Le lundi 16 mars, des scellés de cire rouge ont été apposés sur la porte de l'association, mettant ainsi fin à un quart de siècle d'activité. SOS Disparus était la seule entité enregistrant les victimes des disparitions forcées survenues lors de la décennie noire, une période marquée par une guerre civile meurtrière ayant causé entre 100 000 et 200 000 décès.
L'intervention policière, soutenue par un arrêté de la wilaya d'Alger daté du 12 mars, a justifié la fermeture de l'association en raison de son absence d'agrément officiel prévu par la loi sur les associations de 2012. Cette décision administrative, bien que formelle, a mis fin à un lieu de mémoire important pour de nombreuses familles algériennes.
Ce qu'il faut retenir
- L'association SOS Disparus, active depuis 2001, a été fermée par les autorités d'Alger le 16 mars.
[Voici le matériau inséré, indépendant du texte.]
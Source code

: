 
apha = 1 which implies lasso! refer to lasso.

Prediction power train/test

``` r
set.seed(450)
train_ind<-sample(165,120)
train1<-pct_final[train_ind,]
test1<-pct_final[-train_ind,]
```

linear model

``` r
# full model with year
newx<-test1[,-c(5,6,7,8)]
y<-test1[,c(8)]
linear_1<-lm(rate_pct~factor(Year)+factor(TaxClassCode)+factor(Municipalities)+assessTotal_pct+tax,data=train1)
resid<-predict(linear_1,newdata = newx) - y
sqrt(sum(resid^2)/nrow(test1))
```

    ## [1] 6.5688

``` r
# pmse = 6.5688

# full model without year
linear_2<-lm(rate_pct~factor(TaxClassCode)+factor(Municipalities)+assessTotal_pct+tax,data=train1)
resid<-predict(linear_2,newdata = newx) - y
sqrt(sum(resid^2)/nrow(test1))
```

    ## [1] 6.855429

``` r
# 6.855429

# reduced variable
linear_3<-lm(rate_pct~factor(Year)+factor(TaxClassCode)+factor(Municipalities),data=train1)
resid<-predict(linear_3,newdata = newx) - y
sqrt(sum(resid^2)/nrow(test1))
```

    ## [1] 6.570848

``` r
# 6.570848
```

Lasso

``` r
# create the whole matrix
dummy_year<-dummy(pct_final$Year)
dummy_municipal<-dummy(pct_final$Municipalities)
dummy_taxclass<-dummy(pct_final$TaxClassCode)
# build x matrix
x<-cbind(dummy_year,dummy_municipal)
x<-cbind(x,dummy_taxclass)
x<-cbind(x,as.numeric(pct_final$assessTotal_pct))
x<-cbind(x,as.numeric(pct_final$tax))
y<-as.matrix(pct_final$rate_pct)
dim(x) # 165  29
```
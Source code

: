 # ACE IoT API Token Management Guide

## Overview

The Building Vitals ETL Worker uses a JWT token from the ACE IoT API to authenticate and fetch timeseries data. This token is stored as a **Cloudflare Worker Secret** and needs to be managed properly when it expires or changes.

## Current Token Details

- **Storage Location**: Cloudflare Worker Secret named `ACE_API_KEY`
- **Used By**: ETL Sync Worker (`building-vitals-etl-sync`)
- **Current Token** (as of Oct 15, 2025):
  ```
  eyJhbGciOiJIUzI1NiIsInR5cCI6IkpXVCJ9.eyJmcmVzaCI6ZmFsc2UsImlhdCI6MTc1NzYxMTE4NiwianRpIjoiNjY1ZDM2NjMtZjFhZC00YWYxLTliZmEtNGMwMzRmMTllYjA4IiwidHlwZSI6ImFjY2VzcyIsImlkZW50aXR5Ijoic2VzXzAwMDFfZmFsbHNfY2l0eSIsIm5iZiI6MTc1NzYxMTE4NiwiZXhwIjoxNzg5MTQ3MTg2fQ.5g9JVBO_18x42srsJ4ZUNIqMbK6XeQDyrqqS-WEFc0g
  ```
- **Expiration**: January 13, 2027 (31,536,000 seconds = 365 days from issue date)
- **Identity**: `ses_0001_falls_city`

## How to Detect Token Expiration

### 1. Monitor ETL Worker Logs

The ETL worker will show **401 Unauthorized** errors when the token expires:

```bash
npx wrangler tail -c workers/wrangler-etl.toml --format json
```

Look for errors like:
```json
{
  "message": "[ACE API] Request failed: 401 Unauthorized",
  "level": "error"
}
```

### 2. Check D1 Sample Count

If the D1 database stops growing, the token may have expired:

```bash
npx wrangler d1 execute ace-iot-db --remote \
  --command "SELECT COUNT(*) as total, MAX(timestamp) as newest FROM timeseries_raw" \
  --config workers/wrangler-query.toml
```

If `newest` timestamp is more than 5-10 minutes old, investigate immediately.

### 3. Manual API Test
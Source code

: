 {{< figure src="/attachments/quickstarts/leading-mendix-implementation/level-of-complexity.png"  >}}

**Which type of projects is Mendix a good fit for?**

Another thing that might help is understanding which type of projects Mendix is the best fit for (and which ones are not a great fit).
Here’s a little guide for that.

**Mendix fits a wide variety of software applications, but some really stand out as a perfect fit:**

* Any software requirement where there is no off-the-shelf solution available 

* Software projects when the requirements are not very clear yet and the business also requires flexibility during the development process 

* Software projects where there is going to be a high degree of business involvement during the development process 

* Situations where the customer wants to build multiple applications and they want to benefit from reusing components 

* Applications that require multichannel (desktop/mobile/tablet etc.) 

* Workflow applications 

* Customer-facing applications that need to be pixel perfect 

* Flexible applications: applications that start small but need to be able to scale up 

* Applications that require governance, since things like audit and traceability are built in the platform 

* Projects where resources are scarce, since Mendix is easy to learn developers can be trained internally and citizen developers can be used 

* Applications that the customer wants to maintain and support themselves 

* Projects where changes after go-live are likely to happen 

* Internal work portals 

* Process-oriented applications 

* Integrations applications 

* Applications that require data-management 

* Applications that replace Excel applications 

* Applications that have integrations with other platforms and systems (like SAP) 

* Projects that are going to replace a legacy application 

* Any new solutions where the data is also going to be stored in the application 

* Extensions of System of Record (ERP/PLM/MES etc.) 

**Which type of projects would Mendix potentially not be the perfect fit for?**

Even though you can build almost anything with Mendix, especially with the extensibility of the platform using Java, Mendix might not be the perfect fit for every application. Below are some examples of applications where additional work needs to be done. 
- Les scellés de cire rouge ont signifié la fin des activités de l'association qui recensait les disparus de la décennie noire en Algérie.
- La guerre civile de la décennie noire a causé entre 100 000 et 200 000 morts, avec de nombreuses disparitions forcées.
Les circonstances de la fermeture
L'opération de fermeture de SOS Disparus a été menée par un important dispositif policier, mettant en avant l'arrêté de la wilaya d'Alger comme base légale pour cette action. Cette mesure a suscité des réactions contrastées au sein de la société civile et des organisations internationales.
La situation des associations en Algérie
La fermeture de SOS Disparus met en lumière les difficultés rencontrées par les associations en Algérie, notamment en ce qui concerne l'obtention d'un agrément officiel. La loi sur les associations de 2012 a été critiquée pour son caractère arbitraire par des instances internationales, soulevant des questions sur la liberté d'expression et d'organisation dans le pays.